I wasn't the person who put the new motor in, so I don't know everything that was changed and what not. I know that the motor was BUILT. Im looking at the neo it doesn't seem extremely hard to wire and it has alot of good components to it... I know that this car has alot of potential once I get all the minor kinks worked out. http://cgi.ebay.com/ebaymotors/86-91...Q5fAccessories This is the downpipe i have, the second pipe running down is cut off halfway. |
The VPC is a decent piece of hardware.... but it is OLD. By today's standards it's the MAFT Pro's handicapped brother who even gets beat up in the back of the short bus. It's great that it allows the removal of the KVAFM in favor of a speed/density setup, but the "one size fits all" pre-tuned ROM and very basic tweaking controls leave a LOT to be desired by today's standards. Honestly, at this point I'd step up to a MAFT Gen II or a MAFT Pro.... or go full standalone... but they're hell to learn in most cases.

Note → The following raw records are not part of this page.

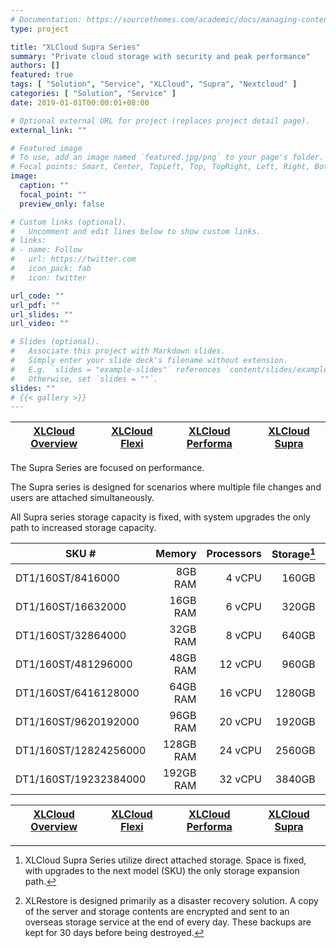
 ```yaml
---
# Documentation: https://sourcethemes.com/academic/docs/managing-content/
type: project

title: "XLCloud Supra Series"
summary: "Private cloud storage with security and peak performance"
authors: []
featured: true
tags: [ "Solution", "Service", "XLCloud", "Supra", "Nextcloud" ]
categories: [ "Solution", "Service" ]
date: 2019-01-01T00:00:01+08:00

# Optional external URL for project (replaces project detail page).
external_link: ""

# Featured image
# To use, add an image named `featured.jpg/png` to your page's folder.
# Focal points: Smart, Center, TopLeft, Top, TopRight, Left, Right, BottomLeft, Bottom, BottomRight.
image:
  caption: ""
  focal_point: ""
  preview_only: false

# Custom links (optional).
#   Uncomment and edit lines below to show custom links.
# links:
# - name: Follow
#   url: https://twitter.com
#   icon_pack: fab
#   icon: twitter

url_code: ""
url_pdf: ""
url_slides: ""
url_video: ""

# Slides (optional).
#   Associate this project with Markdown slides.
#   Simply enter your slide deck's filename without extension.
#   E.g. `slides = "example-slides"` references `content/slides/example-slides.md`.
#   Otherwise, set `slides = ""`.
slides: ""
# {{< gallery >}}
---
```

| [XLCloud Overview](/solution/service/xlcloud/) | [XLCloud Flexi](/solution/service/xlcloud-flexi/) | [XLCloud Performa](/solution/service/xlcloud-perf/) | [XLCloud Supra](/solution/service/xlcloud-supra/) |
| ----- | ----- | ----- | ----- |

The Supra Series are focused on performance.

The Supra series is designed for scenarios where multiple file changes and users are attached simultaneously.

All Supra series storage capacity is fixed, with system upgrades the only path to increased storage capacity.

| SKU #                 |    Memory | Processors | Storage[^1] |  Per Month | XLRestore[^2] |
|-----------------------|----------:|-----------:|------------:|-----------:|--------------:|
| DT1/160ST/8416000     |   8GB RAM |     4 vCPU |       160GB |    S$70.00 |      S$14. 00 |
| DT1/160ST/16632000    |  16GB RAM |     6 vCPU |       320GB |   S$140.00 |      S$28. 00 |
| DT1/160ST/32864000    |  32GB RAM |     8 vCPU |       640GB |   S$280.00 |      S$56. 00 |
| DT1/160ST/481296000   |  48GB RAM |    12 vCPU |       960GB |   S$420.00 |      S$84. 00 |
| DT1/160ST/6416128000  |  64GB RAM |    16 vCPU |      1280GB |   S$560.00 |     S$112. 00 |
| DT1/160ST/9620192000  |  96GB RAM |    20 vCPU |      1920GB |   S$840.00 |     S$168. 00 |
| DT1/160ST/12824256000 | 128GB RAM |    24 vCPU |      2560GB | S$1,120.00 |     S$224. 00 |
| DT1/160ST/19232384000 | 192GB RAM |    32 vCPU |      3840GB | S$1,680.00 |      S$336.00 |

| [XLCloud Overview](/solution/service/xlcloud/) | [XLCloud Flexi](/solution/service/xlcloud-flexi/) | [XLCloud Performa](/solution/service/xlcloud-perf/) | [XLCloud Supra](/solution/service/xlcloud-supra/) |
| ----- | ----- | ----- | ----- |

[^1]: XLCloud Supra Series utilize direct attached storage. Space is fixed, with upgrades to the next model (SKU) the only storage expansion path.
[^2]: XLRestore is designed primarily as a disaster recovery solution. A copy of the server and storage contents are encrypted and sent to an overseas storage service at the end of every day. These backups are kept for 30 days before being destroyed.
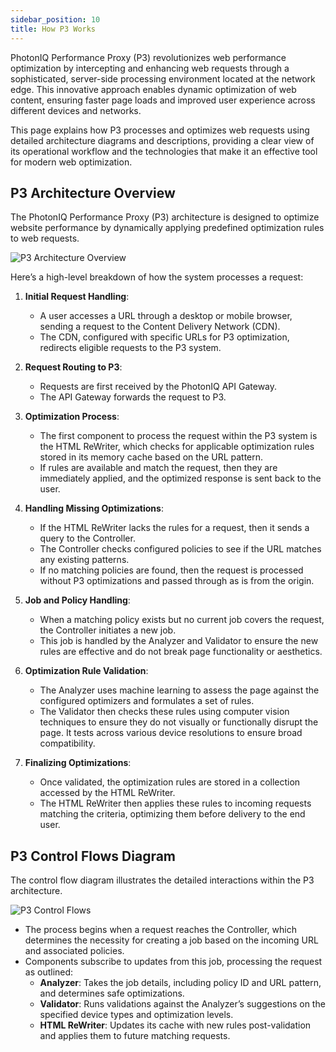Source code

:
 ```yaml
---
sidebar_position: 10
title: How P3 Works
---
```


PhotonIQ Performance Proxy (P3) revolutionizes web performance optimization by intercepting and enhancing web requests through a sophisticated, server-side processing environment located at the network edge. This innovative approach enables dynamic optimization of web content, ensuring faster page loads and improved user experience across different devices and networks.

This page explains how P3 processes and optimizes web requests using detailed architecture diagrams and descriptions, providing a clear view of its operational workflow and the technologies that make it an effective tool for modern web optimization.

## P3 Architecture Overview

The PhotonIQ Performance Proxy (P3) architecture is designed to optimize website performance by dynamically applying predefined optimization rules to web requests.

![P3 Architecture Overview](/img/photoniq/p3/p3-architecture-overview.png)

Here’s a high-level breakdown of how the system processes a request:

1. **Initial Request Handling**:
   - A user accesses a URL through a desktop or mobile browser, sending a request to the Content Delivery Network (CDN).
   - The CDN, configured with specific URLs for P3 optimization, redirects eligible requests to the P3 system.

2. **Request Routing to P3**:
   - Requests are first received by the PhotonIQ API Gateway.
   - The API Gateway forwards the request to P3.

3. **Optimization Process**:
   - The first component to process the request within the P3 system is the HTML ReWriter, which checks for applicable optimization rules stored in its memory cache based on the URL pattern.
   - If rules are available and match the request, then they are immediately applied, and the optimized response is sent back to the user.

4. **Handling Missing Optimizations**:
   - If the HTML ReWriter lacks the rules for a request, then it sends a query to the Controller.
   - The Controller checks configured policies to see if the URL matches any existing patterns.
   - If no matching policies are found, then the request is processed without P3 optimizations and passed through as is from the origin.

5. **Job and Policy Handling**:
   - When a matching policy exists but no current job covers the request, the Controller initiates a new job.
   - This job is handled by the Analyzer and Validator to ensure the new rules are effective and do not break page functionality or aesthetics.

6. **Optimization Rule Validation**:
   - The Analyzer uses machine learning to assess the page against the configured optimizers and formulates a set of rules.
   - The Validator then checks these rules using computer vision techniques to ensure they do not visually or functionally disrupt the page. It tests across various device resolutions to ensure broad compatibility.

7. **Finalizing Optimizations**:
   - Once validated, the optimization rules are stored in a collection accessed by the HTML ReWriter.
   - The HTML ReWriter then applies these rules to incoming requests matching the criteria, optimizing them before delivery to the end user.

## P3 Control Flows Diagram

The control flow diagram illustrates the detailed interactions within the P3 architecture.

![P3 Control Flows](/img/photoniq/p3/p3-control-flows.png)

- The process begins when a request reaches the Controller, which determines the necessity for creating a job based on the incoming URL and associated policies.
- Components subscribe to updates from this job, processing the request as outlined:
  - **Analyzer**: Takes the job details, including policy ID and URL pattern, and determines safe optimizations.
  - **Validator**: Runs validations against the Analyzer’s suggestions on the specified device types and optimization levels.
  - **HTML ReWriter**: Updates its cache with new rules post-validation and applies them to future matching requests.
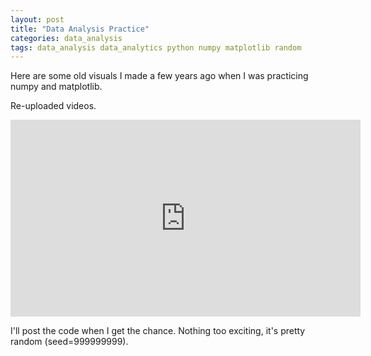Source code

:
 ```yaml
---
layout: post
title: "Data Analysis Practice"
categories: data_analysis
tags: data_analysis data_analytics python numpy matplotlib random
---
```


Here are some old visuals I made a few years ago when I was practicing numpy and matplotlib. 

Re-uploaded videos.

<iframe width="560" height="315" src="https://www.youtube.com/embed/C7J0yFXwnfw" frameborder="0" allow="accelerometer; autoplay; encrypted-media; gyroscope; picture-in-picture" allowfullscreen></iframe>

I'll post the code when I get the chance. Nothing too exciting, it's pretty random (seed=999999999).
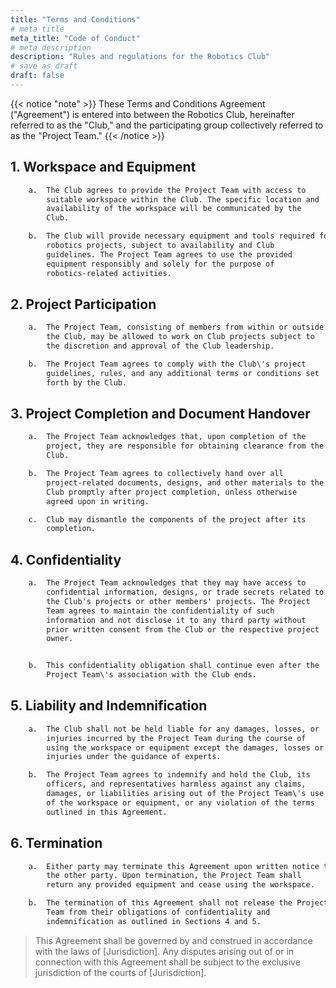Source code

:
 ```yaml
---
title: "Terms and Conditions"
# meta title
meta_title: "Code of Conduct"
# meta description
description: "Rules and regulations for the Robotics Club"
# save as draft
draft: false
---
```


{{< notice "note" >}}
These Terms and Conditions Agreement (\"Agreement\") is entered into
between the Robotics Club, hereinafter referred to as the \"Club,\" and
the participating group collectively referred to as the \"Project
Team.\"
{{< /notice >}}

## 1.  **Workspace and Equipment**

```txt
    a.  The Club agrees to provide the Project Team with access to
        suitable workspace within the Club. The specific location and
        availability of the workspace will be communicated by the
        Club.

    b.  The Club will provide necessary equipment and tools required for
        robotics projects, subject to availability and Club
        guidelines. The Project Team agrees to use the provided
        equipment responsibly and solely for the purpose of
        robotics-related activities.
```

## 2.  **Project Participation**

```txt
    a.  The Project Team, consisting of members from within or outside
        the Club, may be allowed to work on Club projects subject to
        the discretion and approval of the Club leadership.

    b.  The Project Team agrees to comply with the Club\'s project
        guidelines, rules, and any additional terms or conditions set
        forth by the Club.
```

## 3.  **Project Completion and Document Handover**

```txt
    a.  The Project Team acknowledges that, upon completion of the
        project, they are responsible for obtaining clearance from the
        Club.

    b.  The Project Team agrees to collectively hand over all
        project-related documents, designs, and other materials to the
        Club promptly after project completion, unless otherwise
        agreed upon in writing.

    c.  Club may dismantle the components of the project after its
        completion.
```

## 4.  **Confidentiality**

```txt
    a.  The Project Team acknowledges that they may have access to
        confidential information, designs, or trade secrets related to
        the Club's projects or other members' projects. The Project
        Team agrees to maintain the confidentiality of such
        information and not disclose it to any third party without
        prior written consent from the Club or the respective project
        owner.


    b.  This confidentiality obligation shall continue even after the
        Project Team\'s association with the Club ends.
```

## 5.  **Liability and Indemnification**

```txt
    a.  The Club shall not be held liable for any damages, losses, or
        injuries incurred by the Project Team during the course of
        using the workspace or equipment except the damages, losses or
        injuries under the guidance of experts.

    b.  The Project Team agrees to indemnify and hold the Club, its
        officers, and representatives harmless against any claims,
        damages, or liabilities arising out of the Project Team\'s use
        of the workspace or equipment, or any violation of the terms
        outlined in this Agreement.
```

## 6.  **Termination**

```txt
    a.  Either party may terminate this Agreement upon written notice to
        the other party. Upon termination, the Project Team shall
        return any provided equipment and cease using the workspace.

    b.  The termination of this Agreement shall not release the Project
        Team from their obligations of confidentiality and
        indemnification as outlined in Sections 4 and 5.
```

> This Agreement shall be governed by and construed in accordance with
> the laws of \[Jurisdiction\]. Any disputes arising out of or in
> connection with this Agreement shall be subject to the exclusive
> jurisdiction of the courts of \[Jurisdiction\].
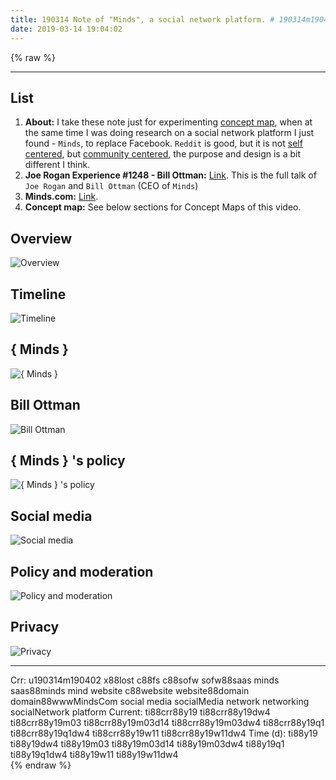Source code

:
 ```yaml
---
title: 190314 Note of "Minds", a social network platform. # 190314m190402
date: 2019-03-14 19:04:02
---
```


{% raw %}

<!-- more -->
<hr>

<div class="h2">
  <h2>List</h2>
  <ol>
    <li><strong>About:</strong> I take these note just for experimenting <u>concept map</u>, when at the same time I was doing research on a social network platform I just found - <code>Minds</code>, to replace Facebook. <code>Reddit</code> is good, but it is not <u>self centered</u>, but <u>community centered</u>, the purpose and design is a bit different I think.</li>
    <li><strong>Joe Rogan Experience #1248 - Bill Ottman:</strong> <a href="https://youtu.be/mJowz_-pj4U">Link</a>. This is the full talk of <code>Joe Rogan</code> and <code>Bill Ottman</code> (CEO of <code>Minds</code>)</li>
    <li><strong>Minds.com:</strong> <a href="https://www.minds.com">Link</a>.</li>
    <li><strong>Concept map:</strong> See below sections for Concept Maps of this video.</li>
  </ol>
</div>

<div class="h2">
  <h2>Overview</h2>
  <div class="imgBlock">
    <img src="/treegbBlog/fs/m/19/03/14/190314m190402/overview.svg" alt="Overview">
  </div>
</div>

<div class="h2">
  <h2>Timeline</h2>
  <div class="imgBlock">
    <img src="/treegbBlog/fs/m/19/03/14/190314m190402/timeline.svg" alt="Timeline">
  </div>
</div>

<div class="h2">
  <h2>{ Minds }</h2>
  <div class="imgBlock">
    <img src="/treegbBlog/fs/m/19/03/14/190314m190402/minds.svg" alt="{ Minds }">
  </div>
</div>

<div class="h2">
  <h2>Bill Ottman</h2>
  <div class="imgBlock">
    <img src="/treegbBlog/fs/m/19/03/14/190314m190402/bill-ottman.svg" alt="Bill Ottman">
  </div>
</div>

<div class="h2">
  <h2>{ Minds } 's policy</h2>
  <div class="imgBlock">
    <img src="/treegbBlog/fs/m/19/03/14/190314m190402/minds-s-policy.svg" alt="{ Minds } 's policy">
  </div>
</div>

<div class="h2">
  <h2>Social media</h2>
  <div class="imgBlock">
    <img src="/treegbBlog/fs/m/19/03/14/190314m190402/social-media.svg" alt="Social media">
  </div>
</div>

<div class="h2">
  <h2>Policy and moderation</h2>
  <div class="imgBlock">
    <img src="/treegbBlog/fs/m/19/03/14/190314m190402/policy-and-moderation.svg" alt="Policy and moderation">
  </div>
</div>

<div class="h2">
  <h2>Privacy</h2>
  <div class="imgBlock">
    <img src="/treegbBlog/fs/m/19/03/14/190314m190402/privacy.svg" alt="Privacy">
  </div>
</div>

<hr>

<div class="facetList">
Crr: u190314m190402 x88lost c88fs c88sofw sofw88saas minds saas88minds mind website c88website website88domain domain88wwwMindsCom social media socialMedia network networking socialNetwork platform
Current: ti88crr88y19 ti88crr88y19dw4 ti88crr88y19m03 ti88crr88y19m03d14 ti88crr88y19m03dw4 ti88crr88y19q1 ti88crr88y19q1dw4 ti88crr88y19w11 ti88crr88y19w11dw4
Time (d): ti88y19 ti88y19dw4 ti88y19m03 ti88y19m03d14 ti88y19m03dw4 ti88y19q1 ti88y19q1dw4 ti88y19w11 ti88y19w11dw4
</div>
{% endraw %}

Basic fuel controller are very easy to wire up, tuning takes practice and unless you're also installing a wideband you just have a shop do it for you. You don't want to run that downpipe on the stock turbo unless you've welded in a dividing plate to separate the air spaces. Aftermarket turbos often have the housing cast so that the wastegate and the exducer's air flow is completely divided... not the case on the stock CT-26. Not doing so makes thins louder than they should be as the primary outlet is leaking out there too and it creates even more pressure that the wastegate actuator has to push against in order to open the gate. = It does not matter that the outlet of the divorced wastegate pipe is open at the end. With a well flowing exhaust thet's just another matter of noise versus stealth... no performance gain, but no loss this time. EDIT: There's also the MAP ECU. It's a unit comparable to the MAFT Pro... well the second generation of the MAP ECU is. Like the MAFT Pro, it lets you change over to a different type of air metering system (the MAFT Gen II does also but it lacks support for S/D and doesn't have a built in boost control function) and allows you to tune your fueling... I don't know if it offers wideband O2 integration, boost control or timing control. I have't used it, but in some circles it is VERY popular. |
after much much much much much research today...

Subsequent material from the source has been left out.